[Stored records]
════════════════

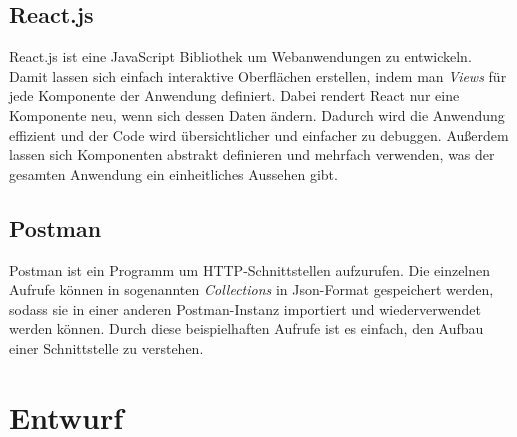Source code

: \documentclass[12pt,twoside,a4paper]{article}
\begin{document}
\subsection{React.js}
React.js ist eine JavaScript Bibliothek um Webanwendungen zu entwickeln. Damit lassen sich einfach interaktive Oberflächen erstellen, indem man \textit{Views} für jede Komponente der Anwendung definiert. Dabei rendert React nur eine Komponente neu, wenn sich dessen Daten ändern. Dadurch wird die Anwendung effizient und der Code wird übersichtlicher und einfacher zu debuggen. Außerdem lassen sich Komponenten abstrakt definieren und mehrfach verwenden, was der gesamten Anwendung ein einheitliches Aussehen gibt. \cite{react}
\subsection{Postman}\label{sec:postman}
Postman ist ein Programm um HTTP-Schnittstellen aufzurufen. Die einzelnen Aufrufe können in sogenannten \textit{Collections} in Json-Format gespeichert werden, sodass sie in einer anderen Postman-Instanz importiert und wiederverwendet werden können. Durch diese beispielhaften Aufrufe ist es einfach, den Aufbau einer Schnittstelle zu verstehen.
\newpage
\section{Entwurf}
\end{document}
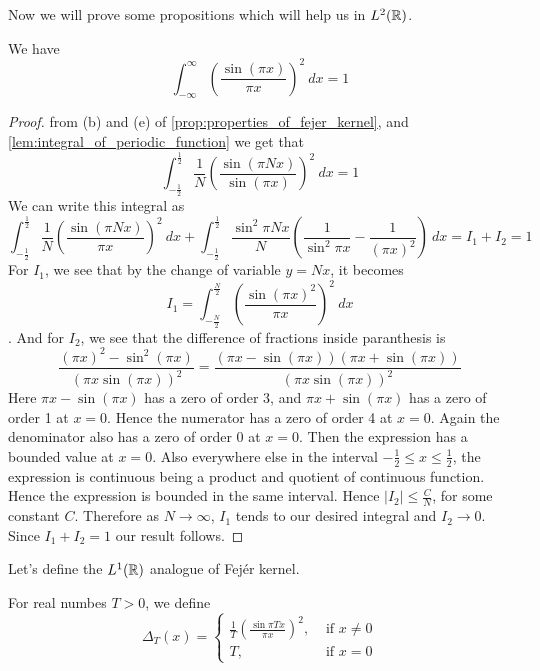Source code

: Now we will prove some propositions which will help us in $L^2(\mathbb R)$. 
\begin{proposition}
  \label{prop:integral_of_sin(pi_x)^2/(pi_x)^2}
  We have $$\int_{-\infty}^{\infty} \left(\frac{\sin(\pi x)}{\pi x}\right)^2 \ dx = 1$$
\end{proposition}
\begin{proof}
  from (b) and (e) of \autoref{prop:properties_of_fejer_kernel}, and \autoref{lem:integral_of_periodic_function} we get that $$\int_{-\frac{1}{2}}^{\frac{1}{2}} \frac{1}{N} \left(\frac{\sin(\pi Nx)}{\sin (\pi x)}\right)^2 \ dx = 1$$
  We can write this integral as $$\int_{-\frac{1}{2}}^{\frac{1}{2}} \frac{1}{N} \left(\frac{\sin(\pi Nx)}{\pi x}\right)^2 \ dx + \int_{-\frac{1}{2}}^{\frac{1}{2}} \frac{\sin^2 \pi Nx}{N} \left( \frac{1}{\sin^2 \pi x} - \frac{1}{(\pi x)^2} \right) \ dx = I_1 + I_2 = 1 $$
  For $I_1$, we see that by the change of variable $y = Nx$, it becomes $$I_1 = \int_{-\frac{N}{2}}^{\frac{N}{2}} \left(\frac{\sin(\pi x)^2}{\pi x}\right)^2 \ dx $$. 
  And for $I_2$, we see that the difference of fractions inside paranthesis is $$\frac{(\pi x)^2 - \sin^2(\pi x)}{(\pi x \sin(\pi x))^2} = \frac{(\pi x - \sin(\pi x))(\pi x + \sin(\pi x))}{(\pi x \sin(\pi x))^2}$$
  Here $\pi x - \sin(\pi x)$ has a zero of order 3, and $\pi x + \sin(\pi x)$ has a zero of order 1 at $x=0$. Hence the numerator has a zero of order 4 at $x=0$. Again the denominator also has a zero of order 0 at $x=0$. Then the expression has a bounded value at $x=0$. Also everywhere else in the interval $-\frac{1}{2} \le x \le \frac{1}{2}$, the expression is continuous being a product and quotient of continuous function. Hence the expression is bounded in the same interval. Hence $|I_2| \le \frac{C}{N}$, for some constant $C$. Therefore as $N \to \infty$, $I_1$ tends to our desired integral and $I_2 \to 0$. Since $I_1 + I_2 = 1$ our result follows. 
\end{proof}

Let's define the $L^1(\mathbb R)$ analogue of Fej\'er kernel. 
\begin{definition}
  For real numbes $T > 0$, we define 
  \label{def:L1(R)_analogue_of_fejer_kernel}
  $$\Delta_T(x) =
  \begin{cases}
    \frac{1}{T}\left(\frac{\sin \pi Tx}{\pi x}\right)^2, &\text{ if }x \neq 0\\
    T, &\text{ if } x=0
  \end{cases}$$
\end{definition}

════════════════

→ **Exercise brief**:
In the answer, the data should reappear exactly, with no pictures.

→ **Written answer**:
Source code

: \documentclass[12pt,twoside,a4paper]{article}
\begin{document}
\subsection{React.js}
React.js ist eine JavaScript Bibliothek um Webanwendungen zu entwickeln. Damit lassen sich einfach interaktive Oberflächen erstellen, indem man \textit{Views} für jede Komponente der Anwendung definiert. Dabei rendert React nur eine Komponente neu, wenn sich dessen Daten ändern. Dadurch wird die Anwendung effizient und der Code wird übersichtlicher und einfacher zu debuggen. Außerdem lassen sich Komponenten abstrakt definieren und mehrfach verwenden, was der gesamten Anwendung ein einheitliches Aussehen gibt. \cite{react}
\subsection{Postman}\label{sec:postman}
Postman ist ein Programm um HTTP-Schnittstellen aufzurufen. Die einzelnen Aufrufe können in sogenannten \textit{Collections} in Json-Format gespeichert werden, sodass sie in einer anderen Postman-Instanz importiert und wiederverwendet werden können. Durch diese beispielhaften Aufrufe ist es einfach, den Aufbau einer Schnittstelle zu verstehen.
\newpage
\section{Entwurf}
\end{document}
Source code

: Now we will prove some propositions which will help us in $L^2(\mathbb R)$. 
\begin{proposition}
  \label{prop:integral_of_sin(pi_x)^2/(pi_x)^2}
  We have $$\int_{-\infty}^{\infty} \left(\frac{\sin(\pi x)}{\pi x}\right)^2 \ dx = 1$$
\end{proposition}
\begin{proof}
  from (b) and (e) of \autoref{prop:properties_of_fejer_kernel}, and \autoref{lem:integral_of_periodic_function} we get that $$\int_{-\frac{1}{2}}^{\frac{1}{2}} \frac{1}{N} \left(\frac{\sin(\pi Nx)}{\sin (\pi x)}\right)^2 \ dx = 1$$
  We can write this integral as $$\int_{-\frac{1}{2}}^{\frac{1}{2}} \frac{1}{N} \left(\frac{\sin(\pi Nx)}{\pi x}\right)^2 \ dx + \int_{-\frac{1}{2}}^{\frac{1}{2}} \frac{\sin^2 \pi Nx}{N} \left( \frac{1}{\sin^2 \pi x} - \frac{1}{(\pi x)^2} \right) \ dx = I_1 + I_2 = 1 $$
  For $I_1$, we see that by the change of variable $y = Nx$, it becomes $$I_1 = \int_{-\frac{N}{2}}^{\frac{N}{2}} \left(\frac{\sin(\pi x)^2}{\pi x}\right)^2 \ dx $$. 
  And for $I_2$, we see that the difference of fractions inside paranthesis is $$\frac{(\pi x)^2 - \sin^2(\pi x)}{(\pi x \sin(\pi x))^2} = \frac{(\pi x - \sin(\pi x))(\pi x + \sin(\pi x))}{(\pi x \sin(\pi x))^2}$$
  Here $\pi x - \sin(\pi x)$ has a zero of order 3, and $\pi x + \sin(\pi x)$ has a zero of order 1 at $x=0$. Hence the numerator has a zero of order 4 at $x=0$. Again the denominator also has a zero of order 0 at $x=0$. Then the expression has a bounded value at $x=0$. Also everywhere else in the interval $-\frac{1}{2} \le x \le \frac{1}{2}$, the expression is continuous being a product and quotient of continuous function. Hence the expression is bounded in the same interval. Hence $|I_2| \le \frac{C}{N}$, for some constant $C$. Therefore as $N \to \infty$, $I_1$ tends to our desired integral and $I_2 \to 0$. Since $I_1 + I_2 = 1$ our result follows. 
\end{proof}

Let's define the $L^1(\mathbb R)$ analogue of Fej\'er kernel. 
\begin{definition}
  For real numbes $T > 0$, we define 
  \label{def:L1(R)_analogue_of_fejer_kernel}
  $$\Delta_T(x) =
  \begin{cases}
    \frac{1}{T}\left(\frac{\sin \pi Tx}{\pi x}\right)^2, &\text{ if }x \neq 0\\
    T, &\text{ if } x=0
  \end{cases}$$
\end{definition}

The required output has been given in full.